Urheberrecht

Logik der semantischen Abschreckung

23. Juli 2015
von Börsenblatt
Anstatt in rhetorische Grabenkämpfe zu verfallen wie nach der Schließung der Tauschplattform Megaupload sollten sich Urheber, Verwerter und Nutzer auf sozial wie wirtschaftlich verträgliche Urheberrechtsregeln verständigen, meint Börsenblatt-Redakteur Michael Roesler-Graichen.

Die geistigen Väter des Urheberrechts hätten es sich nicht träumen lassen, dass sich der Gedanke eines immateriellen Eigentumsrechts eines Tages – mit der Erfindung eines immateriellen, weil digitalen Informations- und Distributionsnetzes – verflüchtigen könnte.

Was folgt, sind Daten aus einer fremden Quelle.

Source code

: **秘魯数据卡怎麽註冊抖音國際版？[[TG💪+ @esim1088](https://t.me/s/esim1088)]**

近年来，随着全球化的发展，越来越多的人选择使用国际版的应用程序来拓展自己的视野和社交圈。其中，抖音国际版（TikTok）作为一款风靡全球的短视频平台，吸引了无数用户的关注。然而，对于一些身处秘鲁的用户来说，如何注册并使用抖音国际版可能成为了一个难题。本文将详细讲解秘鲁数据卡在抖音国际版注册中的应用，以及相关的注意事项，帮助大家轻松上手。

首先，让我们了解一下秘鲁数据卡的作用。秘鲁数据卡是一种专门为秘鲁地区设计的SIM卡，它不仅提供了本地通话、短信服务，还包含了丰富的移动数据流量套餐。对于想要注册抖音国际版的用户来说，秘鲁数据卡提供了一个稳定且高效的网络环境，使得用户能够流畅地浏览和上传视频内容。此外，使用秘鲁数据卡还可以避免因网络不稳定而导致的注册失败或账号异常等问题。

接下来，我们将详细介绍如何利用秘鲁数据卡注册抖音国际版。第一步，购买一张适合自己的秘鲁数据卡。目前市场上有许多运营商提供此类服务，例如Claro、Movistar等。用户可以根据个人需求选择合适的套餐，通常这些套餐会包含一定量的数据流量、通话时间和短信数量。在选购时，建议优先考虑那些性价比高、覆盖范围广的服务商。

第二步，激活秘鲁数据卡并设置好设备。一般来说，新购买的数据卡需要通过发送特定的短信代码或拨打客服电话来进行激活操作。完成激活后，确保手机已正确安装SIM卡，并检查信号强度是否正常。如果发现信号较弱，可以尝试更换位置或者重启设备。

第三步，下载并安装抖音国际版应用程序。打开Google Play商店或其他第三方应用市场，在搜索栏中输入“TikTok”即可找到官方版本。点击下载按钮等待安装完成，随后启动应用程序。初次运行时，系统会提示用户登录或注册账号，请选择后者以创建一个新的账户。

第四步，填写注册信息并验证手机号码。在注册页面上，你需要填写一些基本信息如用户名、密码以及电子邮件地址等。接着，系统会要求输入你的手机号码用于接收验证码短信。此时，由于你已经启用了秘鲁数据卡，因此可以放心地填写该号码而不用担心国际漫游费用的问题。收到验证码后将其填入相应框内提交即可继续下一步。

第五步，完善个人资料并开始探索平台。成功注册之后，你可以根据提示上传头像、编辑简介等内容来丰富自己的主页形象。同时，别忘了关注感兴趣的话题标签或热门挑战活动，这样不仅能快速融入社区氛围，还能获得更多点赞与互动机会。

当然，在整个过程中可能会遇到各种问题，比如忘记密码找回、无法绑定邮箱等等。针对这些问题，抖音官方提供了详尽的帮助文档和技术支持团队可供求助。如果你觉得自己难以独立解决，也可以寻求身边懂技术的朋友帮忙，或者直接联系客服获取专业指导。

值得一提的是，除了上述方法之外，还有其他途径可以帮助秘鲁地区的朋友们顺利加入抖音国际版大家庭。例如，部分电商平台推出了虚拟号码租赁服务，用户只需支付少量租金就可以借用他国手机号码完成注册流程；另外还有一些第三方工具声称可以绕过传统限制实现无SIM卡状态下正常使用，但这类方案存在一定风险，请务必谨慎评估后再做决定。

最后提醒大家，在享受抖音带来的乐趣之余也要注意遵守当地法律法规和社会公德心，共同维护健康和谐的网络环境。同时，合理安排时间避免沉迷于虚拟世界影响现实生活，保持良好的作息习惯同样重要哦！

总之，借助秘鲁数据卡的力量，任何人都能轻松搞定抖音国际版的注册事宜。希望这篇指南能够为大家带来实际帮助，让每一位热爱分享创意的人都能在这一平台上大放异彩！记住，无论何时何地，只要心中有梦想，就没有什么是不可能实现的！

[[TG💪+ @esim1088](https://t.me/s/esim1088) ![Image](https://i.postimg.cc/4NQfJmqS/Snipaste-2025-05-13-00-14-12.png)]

Schaut man sich Blogs, Foren oder Parteiversammlungen an (nicht nur der Piraten), so gewinnt man den Eindruck, es gebe nichts Lästigeres als "sogenanntes" geistiges Eigentum (der "geistigen Väter" hat man sich längst entledigt).

Doch wenn heute allen Ernstes die Stilllegung einer mutmaßlich kriminellen Download-Plattform der "Contentmafia" (O-Ton Piratenpartei) zugeschrieben wird, dann geraten Unterscheidungen ins Rutschen. Kriminell ist in der Regel nicht der, der Inhalte erzeugt und verwertet (solange er im Rahmen des Gesetzes bleibt). Denn das wäre so, als würde die Biologie das Wirtstier zum Parasiten stempeln, wo es doch die Mücke ist, die den Organismus des Tieres schwächt. Und worin liegt der fundamentale Unterschied, wenn One-Click-Hoster illegale Geschäfte mit dem Lebenssaft der Urheber, den kreativen Inhalten, machen?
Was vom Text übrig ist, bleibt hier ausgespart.